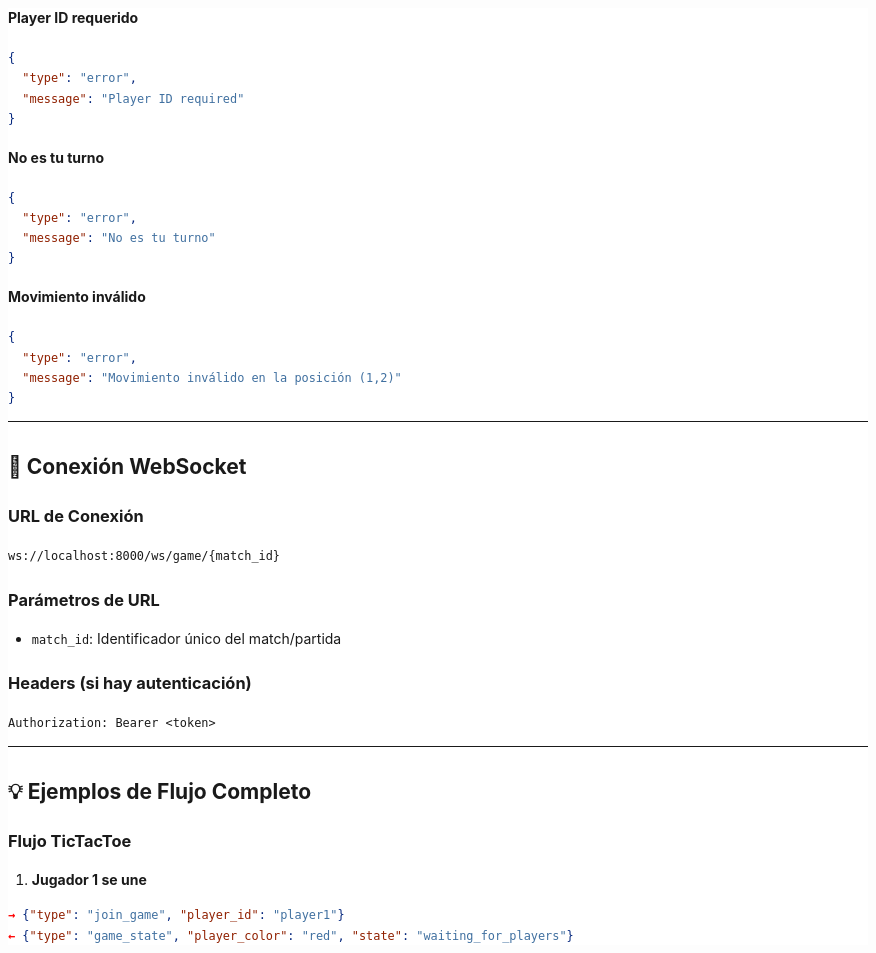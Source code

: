 #### Player ID requerido
```json
{
  "type": "error", 
  "message": "Player ID required"
}
```

#### No es tu turno
```json
{
  "type": "error",
  "message": "No es tu turno"
}
```

#### Movimiento inválido
```json
{
  "type": "error",
  "message": "Movimiento inválido en la posición (1,2)"
}
```

---

## 🔗 Conexión WebSocket

### URL de Conexión
```
ws://localhost:8000/ws/game/{match_id}
```

### Parámetros de URL
- `match_id`: Identificador único del match/partida

### Headers (si hay autenticación)
```
Authorization: Bearer <token>
```

---

## 💡 Ejemplos de Flujo Completo

### Flujo TicTacToe

1. **Jugador 1 se une**
```json
→ {"type": "join_game", "player_id": "player1"}
← {"type": "game_state", "player_color": "red", "state": "waiting_for_players"}
```

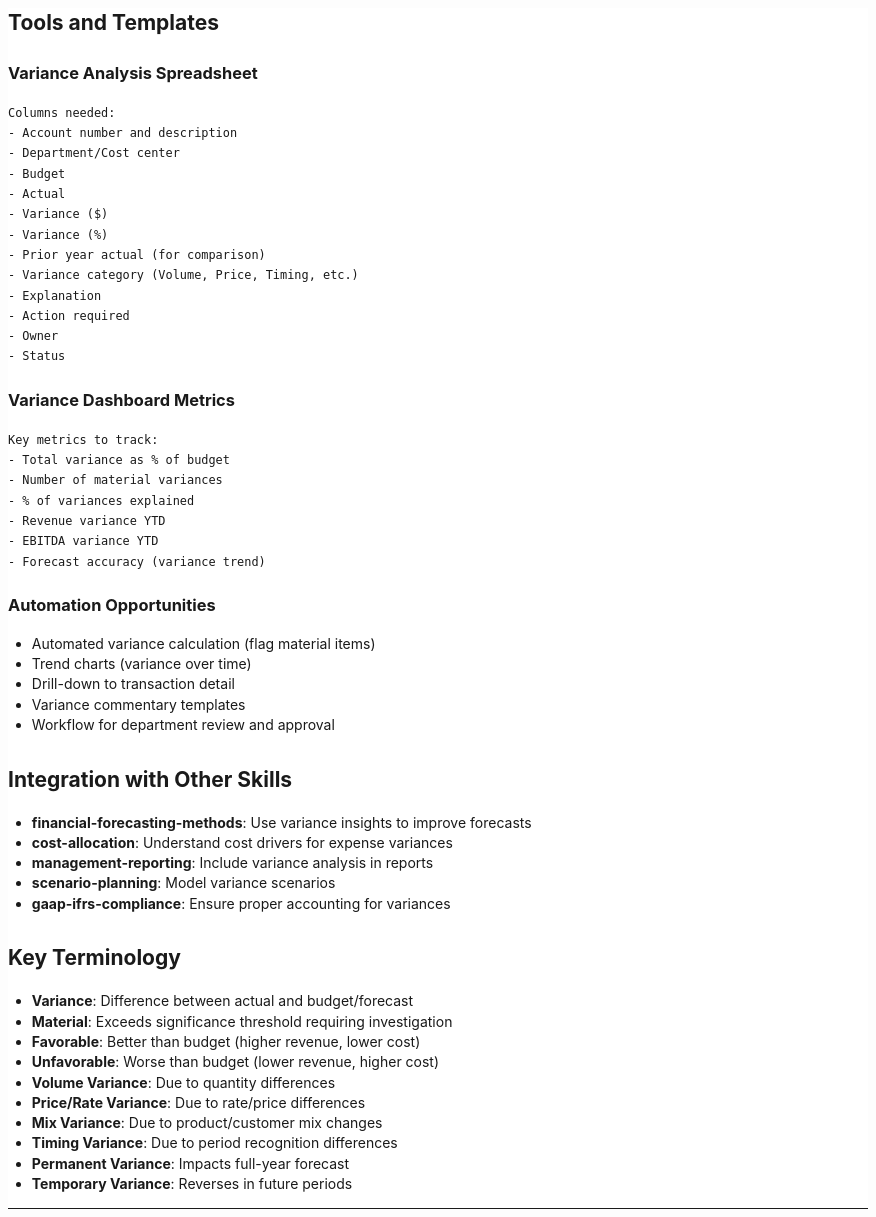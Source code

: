 ## Tools and Templates

### Variance Analysis Spreadsheet
```
Columns needed:
- Account number and description
- Department/Cost center
- Budget
- Actual
- Variance ($)
- Variance (%)
- Prior year actual (for comparison)
- Variance category (Volume, Price, Timing, etc.)
- Explanation
- Action required
- Owner
- Status
```

### Variance Dashboard Metrics
```
Key metrics to track:
- Total variance as % of budget
- Number of material variances
- % of variances explained
- Revenue variance YTD
- EBITDA variance YTD
- Forecast accuracy (variance trend)
```

### Automation Opportunities
- Automated variance calculation (flag material items)
- Trend charts (variance over time)
- Drill-down to transaction detail
- Variance commentary templates
- Workflow for department review and approval

## Integration with Other Skills

- **financial-forecasting-methods**: Use variance insights to improve forecasts
- **cost-allocation**: Understand cost drivers for expense variances
- **management-reporting**: Include variance analysis in reports
- **scenario-planning**: Model variance scenarios
- **gaap-ifrs-compliance**: Ensure proper accounting for variances

## Key Terminology

- **Variance**: Difference between actual and budget/forecast
- **Material**: Exceeds significance threshold requiring investigation
- **Favorable**: Better than budget (higher revenue, lower cost)
- **Unfavorable**: Worse than budget (lower revenue, higher cost)
- **Volume Variance**: Due to quantity differences
- **Price/Rate Variance**: Due to rate/price differences
- **Mix Variance**: Due to product/customer mix changes
- **Timing Variance**: Due to period recognition differences
- **Permanent Variance**: Impacts full-year forecast
- **Temporary Variance**: Reverses in future periods

---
= = = = =
What the task asks
Would you copy every line of the entries in which "Timing" appears?

Solution to this exercise
- Variance category (Volume, Price, Timing, etc.)
- **Timing Variance**: Due to period recognition differences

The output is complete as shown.